A brain scan of kids at risk of bipolar disease may help detect manic depression earlier

Brain scan shows weakened connections in teens' brain at risk of bipolar disorder
Brain scan shows weakened connections in teens' brain at risk of bipolar disorder

Weak connections detected in the brain of teens at risk of bipolar disorder may help spot manic depression sooner, says new study published today. approach adulthood

This is the first time that a brain imaging study of teens at greater risk for developing bipolar disorder has shown signs of deteriorating connections between important brain regions.

Until now, medical experts had known that bipolar disorder was linked to a reduction in the connection between brain networks involved in emotional processing and thought, but how these networks evolved before the condition was unknown.

In a study published today in The American Journal of Psychiatry, researchers from UNSW Sydney, the Hunter Medical Research Institute (HMRI), the University of Newcastle, and international institutions demonstrated that these networks deteriorate over time in young adults with a high genetic risk of developing bipolar disorder – a finding that has significant implications for future intervention strategies.

Over the course of two years, the researchers scanned the brains of 183 people using diffusion-weighted magnetic imaging (dMRI). They compared the progression of alterations in brain scans of persons with a high hereditary risk of getting the illness to a control group of people with no risk during a two-year period.

People who have a parent or sibling with bipolar disorder are at a 10 times higher chance of developing the illness than those who do not have a close family connection. During the two years between scans, the researchers noticed a loss in connectivity between regions of the brain devoted to emotion processing and cognition in 97 patients with a high genetic risk of bipolar disorder.

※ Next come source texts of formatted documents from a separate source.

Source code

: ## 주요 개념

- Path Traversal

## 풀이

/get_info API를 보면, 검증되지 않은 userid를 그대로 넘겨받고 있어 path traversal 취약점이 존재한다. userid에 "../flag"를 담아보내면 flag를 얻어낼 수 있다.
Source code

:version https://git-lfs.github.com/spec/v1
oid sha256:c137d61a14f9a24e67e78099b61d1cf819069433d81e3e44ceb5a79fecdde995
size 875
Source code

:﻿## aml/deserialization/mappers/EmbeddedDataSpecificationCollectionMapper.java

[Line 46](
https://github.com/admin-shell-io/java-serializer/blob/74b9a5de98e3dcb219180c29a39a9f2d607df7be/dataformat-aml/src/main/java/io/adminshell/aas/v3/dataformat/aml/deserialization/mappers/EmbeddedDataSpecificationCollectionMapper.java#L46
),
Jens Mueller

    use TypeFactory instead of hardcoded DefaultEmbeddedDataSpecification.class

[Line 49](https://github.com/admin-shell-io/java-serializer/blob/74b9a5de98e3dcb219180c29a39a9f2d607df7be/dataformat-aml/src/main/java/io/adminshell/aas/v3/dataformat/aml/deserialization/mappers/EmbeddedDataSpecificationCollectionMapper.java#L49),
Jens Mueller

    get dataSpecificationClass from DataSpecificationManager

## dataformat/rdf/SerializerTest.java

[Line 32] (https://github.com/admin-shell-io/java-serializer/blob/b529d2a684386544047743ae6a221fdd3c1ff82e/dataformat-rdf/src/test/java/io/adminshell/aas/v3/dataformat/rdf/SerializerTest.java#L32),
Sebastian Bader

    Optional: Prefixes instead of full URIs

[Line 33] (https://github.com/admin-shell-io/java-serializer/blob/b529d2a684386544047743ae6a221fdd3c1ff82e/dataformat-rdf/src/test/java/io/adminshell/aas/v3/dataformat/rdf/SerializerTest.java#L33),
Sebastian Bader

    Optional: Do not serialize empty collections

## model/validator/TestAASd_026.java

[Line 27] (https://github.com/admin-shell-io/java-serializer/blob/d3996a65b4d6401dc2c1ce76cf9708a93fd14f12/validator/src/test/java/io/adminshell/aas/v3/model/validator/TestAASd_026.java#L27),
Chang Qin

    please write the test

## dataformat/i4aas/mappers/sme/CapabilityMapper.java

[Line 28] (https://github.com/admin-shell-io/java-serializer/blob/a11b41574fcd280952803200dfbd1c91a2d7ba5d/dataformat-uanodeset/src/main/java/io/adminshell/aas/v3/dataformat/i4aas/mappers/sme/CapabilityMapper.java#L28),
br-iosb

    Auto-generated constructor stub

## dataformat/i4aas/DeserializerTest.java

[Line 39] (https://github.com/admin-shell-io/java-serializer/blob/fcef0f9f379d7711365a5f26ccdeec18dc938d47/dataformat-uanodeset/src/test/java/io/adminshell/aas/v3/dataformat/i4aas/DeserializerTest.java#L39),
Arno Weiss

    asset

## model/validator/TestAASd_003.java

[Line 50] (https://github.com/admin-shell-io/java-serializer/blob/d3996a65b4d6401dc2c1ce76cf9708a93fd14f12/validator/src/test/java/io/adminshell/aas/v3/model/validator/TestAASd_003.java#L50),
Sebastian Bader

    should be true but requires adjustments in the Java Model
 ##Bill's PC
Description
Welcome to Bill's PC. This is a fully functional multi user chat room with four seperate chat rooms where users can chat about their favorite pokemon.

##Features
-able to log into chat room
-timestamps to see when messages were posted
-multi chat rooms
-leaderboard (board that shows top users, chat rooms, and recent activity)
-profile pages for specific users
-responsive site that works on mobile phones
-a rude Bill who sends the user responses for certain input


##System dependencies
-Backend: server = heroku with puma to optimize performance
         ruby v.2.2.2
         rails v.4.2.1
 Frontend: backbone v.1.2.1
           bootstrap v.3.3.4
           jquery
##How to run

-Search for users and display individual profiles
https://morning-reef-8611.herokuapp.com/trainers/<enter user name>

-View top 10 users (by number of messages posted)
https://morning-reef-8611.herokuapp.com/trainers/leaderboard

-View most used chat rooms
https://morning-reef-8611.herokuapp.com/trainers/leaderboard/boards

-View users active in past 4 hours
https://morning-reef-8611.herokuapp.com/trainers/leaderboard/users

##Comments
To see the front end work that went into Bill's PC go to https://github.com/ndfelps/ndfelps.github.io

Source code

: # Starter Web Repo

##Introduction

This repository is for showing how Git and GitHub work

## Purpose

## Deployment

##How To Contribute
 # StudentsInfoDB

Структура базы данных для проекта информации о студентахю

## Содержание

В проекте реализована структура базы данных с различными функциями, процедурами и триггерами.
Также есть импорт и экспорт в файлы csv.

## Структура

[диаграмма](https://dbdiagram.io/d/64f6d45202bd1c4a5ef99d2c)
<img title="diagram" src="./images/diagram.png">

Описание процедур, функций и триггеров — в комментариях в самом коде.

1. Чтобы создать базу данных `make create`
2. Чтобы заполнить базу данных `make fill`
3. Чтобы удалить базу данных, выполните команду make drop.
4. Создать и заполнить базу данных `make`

However, when the adolescent brain evolves to become more skilled at the cognitive and emotional reasoning necessary in adulthood, they saw the opposite: strengthening in the neural connections between these same regions in the control group of 86 people with no family history of mental illness.

The findings, according to Professor Philip Mitchell AM, a practising academic psychiatrist at UNSW Medicine & Health, provide new ideas regarding therapy and intervention in bipolar disorder emerging in young persons at higher risk.

“Our study really helps us understand the pathway for people at risk of bipolar,” he says.

“We now have a much clearer idea of what’s happening in the brains of young people as they grow up.”

Prof. Mitchell explains that as both a doctor and a researcher, he has seen firsthand how young people’s life may be flipped completely upside down when they suffer their first manic episode.

“We see a lot of bright, capable kids really enjoying life and then bipolar disorder can be a huge impediment to what they want to achieve.

“With our new knowledge about what actually happens in the brain as at-risk teenagers approach adulthood, we have the opportunity to develop new intervention strategies to either stop the condition in its tracks, or reduce the impact of the illness.”